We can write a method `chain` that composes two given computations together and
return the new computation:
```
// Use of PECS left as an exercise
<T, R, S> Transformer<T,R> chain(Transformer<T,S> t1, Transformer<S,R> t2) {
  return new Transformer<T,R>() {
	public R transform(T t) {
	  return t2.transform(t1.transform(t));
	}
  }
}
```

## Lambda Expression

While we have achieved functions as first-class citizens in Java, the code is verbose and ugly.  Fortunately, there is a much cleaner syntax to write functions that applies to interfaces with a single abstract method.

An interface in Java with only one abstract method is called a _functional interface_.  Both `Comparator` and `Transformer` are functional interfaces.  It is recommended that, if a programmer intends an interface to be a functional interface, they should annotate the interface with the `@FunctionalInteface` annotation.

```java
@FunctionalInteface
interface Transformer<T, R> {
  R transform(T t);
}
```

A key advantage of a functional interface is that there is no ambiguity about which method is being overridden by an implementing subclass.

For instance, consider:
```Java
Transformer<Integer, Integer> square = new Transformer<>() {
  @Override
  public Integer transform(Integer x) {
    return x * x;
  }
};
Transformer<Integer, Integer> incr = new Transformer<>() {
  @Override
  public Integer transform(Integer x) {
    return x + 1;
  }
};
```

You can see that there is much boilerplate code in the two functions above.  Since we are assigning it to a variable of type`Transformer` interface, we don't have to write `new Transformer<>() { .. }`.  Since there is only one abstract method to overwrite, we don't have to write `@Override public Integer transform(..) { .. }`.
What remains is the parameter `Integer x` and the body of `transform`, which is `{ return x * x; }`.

•••

Task
For each line in the material above that contains the string "abstract", make a copy.

Your response
While we have achieved functions as first-class citizens in Java, the code is verbose and ugly.  Fortunately, there is a much cleaner syntax to write functions that applies to interfaces with a single abstract method.
An interface in Java with only one abstract method is called a _functional interface_.  Both `Comparator` and `Transformer` are functional interfaces.  It is recommended that, if a programmer intends an interface to be a functional interface, they should annotate the interface with the `@FunctionalInteface` annotation.
You can see that there is much boilerplate code in the two functions above.  Since we are assigning it to a variable of type`Transformer` interface, we don't have to write `new Transformer<>() { .. }`.  Since there is only one abstract method to overwrite, we don't have to write `@Override public Integer transform(..) { .. }`.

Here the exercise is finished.